• _DATA SECTION_
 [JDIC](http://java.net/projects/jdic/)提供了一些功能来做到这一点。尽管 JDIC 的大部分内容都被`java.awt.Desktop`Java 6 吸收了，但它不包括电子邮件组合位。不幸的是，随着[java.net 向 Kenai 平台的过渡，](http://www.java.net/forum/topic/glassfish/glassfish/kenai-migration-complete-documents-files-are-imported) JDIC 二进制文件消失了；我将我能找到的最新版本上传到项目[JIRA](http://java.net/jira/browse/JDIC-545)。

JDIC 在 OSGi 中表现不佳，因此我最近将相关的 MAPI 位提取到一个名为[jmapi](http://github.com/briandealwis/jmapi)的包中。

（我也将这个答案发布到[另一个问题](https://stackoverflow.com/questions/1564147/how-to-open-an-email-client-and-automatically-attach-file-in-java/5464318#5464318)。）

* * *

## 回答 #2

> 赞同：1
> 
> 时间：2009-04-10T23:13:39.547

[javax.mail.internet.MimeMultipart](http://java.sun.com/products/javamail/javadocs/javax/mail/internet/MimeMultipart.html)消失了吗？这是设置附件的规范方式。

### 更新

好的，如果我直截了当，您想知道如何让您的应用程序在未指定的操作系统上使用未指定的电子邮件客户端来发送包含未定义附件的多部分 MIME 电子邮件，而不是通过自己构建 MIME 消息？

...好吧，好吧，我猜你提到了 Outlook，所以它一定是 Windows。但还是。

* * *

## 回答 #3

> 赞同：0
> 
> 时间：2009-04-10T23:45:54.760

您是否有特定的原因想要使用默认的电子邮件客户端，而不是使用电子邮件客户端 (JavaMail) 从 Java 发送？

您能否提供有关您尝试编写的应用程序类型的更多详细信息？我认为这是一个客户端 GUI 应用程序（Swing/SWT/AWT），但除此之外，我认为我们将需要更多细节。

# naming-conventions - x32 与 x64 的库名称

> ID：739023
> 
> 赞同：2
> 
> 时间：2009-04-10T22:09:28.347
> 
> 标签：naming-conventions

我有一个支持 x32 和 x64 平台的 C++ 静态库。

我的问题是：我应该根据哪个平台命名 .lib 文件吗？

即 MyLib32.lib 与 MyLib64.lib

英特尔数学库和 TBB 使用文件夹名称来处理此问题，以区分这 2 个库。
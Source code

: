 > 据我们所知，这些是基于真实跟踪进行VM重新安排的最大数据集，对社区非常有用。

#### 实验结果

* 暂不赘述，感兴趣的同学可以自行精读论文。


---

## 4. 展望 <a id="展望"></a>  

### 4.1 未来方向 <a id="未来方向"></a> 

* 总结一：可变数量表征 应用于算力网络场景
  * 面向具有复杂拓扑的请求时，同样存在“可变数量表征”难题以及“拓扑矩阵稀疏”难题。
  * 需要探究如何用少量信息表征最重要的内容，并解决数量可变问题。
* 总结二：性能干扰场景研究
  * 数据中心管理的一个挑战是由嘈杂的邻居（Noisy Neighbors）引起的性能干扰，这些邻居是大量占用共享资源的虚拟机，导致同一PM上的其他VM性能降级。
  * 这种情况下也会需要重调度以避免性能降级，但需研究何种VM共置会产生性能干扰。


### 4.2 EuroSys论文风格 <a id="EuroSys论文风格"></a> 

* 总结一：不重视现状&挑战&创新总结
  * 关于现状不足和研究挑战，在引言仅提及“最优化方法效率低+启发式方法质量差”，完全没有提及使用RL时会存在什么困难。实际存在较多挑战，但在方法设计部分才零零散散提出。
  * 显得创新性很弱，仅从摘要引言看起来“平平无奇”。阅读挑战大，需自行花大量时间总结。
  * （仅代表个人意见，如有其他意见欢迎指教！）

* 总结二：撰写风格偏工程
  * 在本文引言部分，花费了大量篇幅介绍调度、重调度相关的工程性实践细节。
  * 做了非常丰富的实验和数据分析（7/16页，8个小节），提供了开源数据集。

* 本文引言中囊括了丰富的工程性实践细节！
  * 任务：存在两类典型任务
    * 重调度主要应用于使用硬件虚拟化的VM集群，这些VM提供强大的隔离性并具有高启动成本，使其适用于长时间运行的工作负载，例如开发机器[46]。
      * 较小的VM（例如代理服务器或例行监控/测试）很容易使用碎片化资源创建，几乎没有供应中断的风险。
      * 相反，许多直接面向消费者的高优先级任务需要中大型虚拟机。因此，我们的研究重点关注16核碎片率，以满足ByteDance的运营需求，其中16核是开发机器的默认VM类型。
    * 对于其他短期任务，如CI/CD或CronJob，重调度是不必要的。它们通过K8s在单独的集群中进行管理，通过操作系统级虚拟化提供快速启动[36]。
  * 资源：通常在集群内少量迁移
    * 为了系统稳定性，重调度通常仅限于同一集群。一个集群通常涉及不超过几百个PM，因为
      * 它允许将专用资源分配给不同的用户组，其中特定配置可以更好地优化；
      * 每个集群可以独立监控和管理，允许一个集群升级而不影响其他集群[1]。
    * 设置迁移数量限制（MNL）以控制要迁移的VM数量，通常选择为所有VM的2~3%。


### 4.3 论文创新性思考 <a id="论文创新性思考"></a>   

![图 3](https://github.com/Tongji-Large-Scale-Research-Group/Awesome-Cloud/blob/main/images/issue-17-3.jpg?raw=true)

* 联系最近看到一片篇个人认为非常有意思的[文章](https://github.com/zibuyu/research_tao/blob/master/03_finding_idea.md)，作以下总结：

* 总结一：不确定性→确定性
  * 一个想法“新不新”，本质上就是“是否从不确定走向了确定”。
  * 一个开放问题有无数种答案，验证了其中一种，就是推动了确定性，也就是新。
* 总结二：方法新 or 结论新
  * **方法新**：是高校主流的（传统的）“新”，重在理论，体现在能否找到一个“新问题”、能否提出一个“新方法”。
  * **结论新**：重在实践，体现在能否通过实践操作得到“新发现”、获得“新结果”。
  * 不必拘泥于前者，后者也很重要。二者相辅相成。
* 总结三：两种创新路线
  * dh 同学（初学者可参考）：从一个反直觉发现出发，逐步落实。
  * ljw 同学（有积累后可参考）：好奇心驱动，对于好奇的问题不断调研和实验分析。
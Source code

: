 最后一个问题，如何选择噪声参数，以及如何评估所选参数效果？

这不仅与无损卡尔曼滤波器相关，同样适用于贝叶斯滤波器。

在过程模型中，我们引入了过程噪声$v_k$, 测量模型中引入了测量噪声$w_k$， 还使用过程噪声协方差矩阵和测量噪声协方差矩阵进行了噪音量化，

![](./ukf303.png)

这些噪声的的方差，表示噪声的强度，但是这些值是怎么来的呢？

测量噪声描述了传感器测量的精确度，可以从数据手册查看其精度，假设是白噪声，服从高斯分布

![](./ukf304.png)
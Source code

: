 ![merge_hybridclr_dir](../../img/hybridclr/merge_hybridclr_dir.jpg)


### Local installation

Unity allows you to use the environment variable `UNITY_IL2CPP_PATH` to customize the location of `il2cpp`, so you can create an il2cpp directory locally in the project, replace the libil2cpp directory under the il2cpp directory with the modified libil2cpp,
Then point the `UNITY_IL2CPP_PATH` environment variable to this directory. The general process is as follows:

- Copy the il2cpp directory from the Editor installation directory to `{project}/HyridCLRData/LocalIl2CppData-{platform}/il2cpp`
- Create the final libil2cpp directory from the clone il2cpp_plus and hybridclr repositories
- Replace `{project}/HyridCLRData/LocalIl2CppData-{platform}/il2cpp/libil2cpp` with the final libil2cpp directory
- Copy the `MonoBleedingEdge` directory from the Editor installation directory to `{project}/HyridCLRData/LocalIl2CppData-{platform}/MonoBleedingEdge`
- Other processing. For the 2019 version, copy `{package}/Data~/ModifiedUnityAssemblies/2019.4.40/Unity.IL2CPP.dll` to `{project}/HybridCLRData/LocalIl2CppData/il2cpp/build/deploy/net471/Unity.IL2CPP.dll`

• _WHAT YOU NEED TO DO_
Scan the material above for "conventions". Copy every line where it appears.

• _WRITTEN SOLUTION_
# naming-conventions - x32 与 x64 的库名称
> 标签：naming-conventions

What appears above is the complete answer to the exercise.